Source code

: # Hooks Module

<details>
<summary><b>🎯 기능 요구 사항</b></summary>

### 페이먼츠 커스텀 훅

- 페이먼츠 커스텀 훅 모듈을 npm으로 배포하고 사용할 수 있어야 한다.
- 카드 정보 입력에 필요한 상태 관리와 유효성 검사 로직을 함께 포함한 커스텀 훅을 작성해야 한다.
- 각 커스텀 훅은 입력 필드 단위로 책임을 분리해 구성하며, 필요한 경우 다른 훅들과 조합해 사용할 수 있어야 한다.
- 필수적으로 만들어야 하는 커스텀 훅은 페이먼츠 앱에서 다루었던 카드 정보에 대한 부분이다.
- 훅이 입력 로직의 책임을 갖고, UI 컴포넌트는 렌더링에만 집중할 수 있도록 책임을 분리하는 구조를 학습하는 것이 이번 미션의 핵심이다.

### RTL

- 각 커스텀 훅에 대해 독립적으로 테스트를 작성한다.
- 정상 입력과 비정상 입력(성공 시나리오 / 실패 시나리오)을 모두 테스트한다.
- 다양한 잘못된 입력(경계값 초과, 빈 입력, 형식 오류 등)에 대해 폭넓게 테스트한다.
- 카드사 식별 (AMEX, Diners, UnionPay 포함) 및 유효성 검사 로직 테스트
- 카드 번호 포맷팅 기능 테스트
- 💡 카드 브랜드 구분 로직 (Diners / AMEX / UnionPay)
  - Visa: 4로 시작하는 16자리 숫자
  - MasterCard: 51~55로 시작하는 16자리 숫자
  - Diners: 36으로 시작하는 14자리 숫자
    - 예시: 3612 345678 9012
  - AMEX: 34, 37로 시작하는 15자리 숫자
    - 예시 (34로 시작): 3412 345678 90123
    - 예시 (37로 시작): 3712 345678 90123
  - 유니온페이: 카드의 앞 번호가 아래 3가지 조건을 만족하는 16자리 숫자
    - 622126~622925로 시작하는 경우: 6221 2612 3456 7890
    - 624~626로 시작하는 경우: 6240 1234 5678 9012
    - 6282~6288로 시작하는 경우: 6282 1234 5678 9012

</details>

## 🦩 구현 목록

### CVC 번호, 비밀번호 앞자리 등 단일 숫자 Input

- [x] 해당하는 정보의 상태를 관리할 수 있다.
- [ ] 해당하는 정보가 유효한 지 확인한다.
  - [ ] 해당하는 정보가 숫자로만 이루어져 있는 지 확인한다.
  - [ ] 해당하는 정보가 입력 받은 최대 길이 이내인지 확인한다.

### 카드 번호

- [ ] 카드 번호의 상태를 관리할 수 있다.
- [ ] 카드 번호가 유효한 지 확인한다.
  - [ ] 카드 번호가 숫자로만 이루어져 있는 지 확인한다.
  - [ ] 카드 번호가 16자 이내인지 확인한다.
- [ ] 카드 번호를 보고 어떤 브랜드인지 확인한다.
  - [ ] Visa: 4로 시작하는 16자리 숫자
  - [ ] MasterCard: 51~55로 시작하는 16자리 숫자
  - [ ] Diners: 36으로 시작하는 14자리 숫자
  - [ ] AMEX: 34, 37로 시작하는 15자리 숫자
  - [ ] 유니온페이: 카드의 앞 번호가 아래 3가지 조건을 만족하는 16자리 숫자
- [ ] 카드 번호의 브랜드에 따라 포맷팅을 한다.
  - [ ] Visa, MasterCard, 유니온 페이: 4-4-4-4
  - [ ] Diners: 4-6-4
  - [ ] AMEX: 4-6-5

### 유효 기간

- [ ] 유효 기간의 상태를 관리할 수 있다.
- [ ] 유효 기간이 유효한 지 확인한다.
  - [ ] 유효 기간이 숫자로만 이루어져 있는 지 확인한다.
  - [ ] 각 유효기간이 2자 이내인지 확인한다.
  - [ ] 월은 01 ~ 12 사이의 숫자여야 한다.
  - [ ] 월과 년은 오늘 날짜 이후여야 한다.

■ **TASK GOAL**
Exactly the lines from the one containing "### CVC 번호, 비밀번호 앞자리 등 단일 숫자 Input" through the end of the listing above, inclusive, are to be written out, and no others.

■ **YOUR SOLUTION**
### CVC 번호, 비밀번호 앞자리 등 단일 숫자 Input

- [x] 해당하는 정보의 상태를 관리할 수 있다.
- [ ] 해당하는 정보가 유효한 지 확인한다.
  - [ ] 해당하는 정보가 숫자로만 이루어져 있는 지 확인한다.
  - [ ] 해당하는 정보가 입력 받은 최대 길이 이내인지 확인한다.

### 카드 번호

- [ ] 카드 번호의 상태를 관리할 수 있다.
- [ ] 카드 번호가 유효한 지 확인한다.
  - [ ] 카드 번호가 숫자로만 이루어져 있는 지 확인한다.
  - [ ] 카드 번호가 16자 이내인지 확인한다.
- [ ] 카드 번호를 보고 어떤 브랜드인지 확인한다.
  - [ ] Visa: 4로 시작하는 16자리 숫자
  - [ ] MasterCard: 51~55로 시작하는 16자리 숫자
  - [ ] Diners: 36으로 시작하는 14자리 숫자
  - [ ] AMEX: 34, 37로 시작하는 15자리 숫자
  - [ ] 유니온페이: 카드의 앞 번호가 아래 3가지 조건을 만족하는 16자리 숫자
- [ ] 카드 번호의 브랜드에 따라 포맷팅을 한다.
  - [ ] Visa, MasterCard, 유니온 페이: 4-4-4-4
  - [ ] Diners: 4-6-4
  - [ ] AMEX: 4-6-5

### 유효 기간

- [ ] 유효 기간의 상태를 관리할 수 있다.
- [ ] 유효 기간이 유효한 지 확인한다.
  - [ ] 유효 기간이 숫자로만 이루어져 있는 지 확인한다.
  - [ ] 각 유효기간이 2자 이내인지 확인한다.
  - [ ] 월은 01 ~ 12 사이의 숫자여야 한다.
  - [ ] 월과 년은 오늘 날짜 이후여야 한다.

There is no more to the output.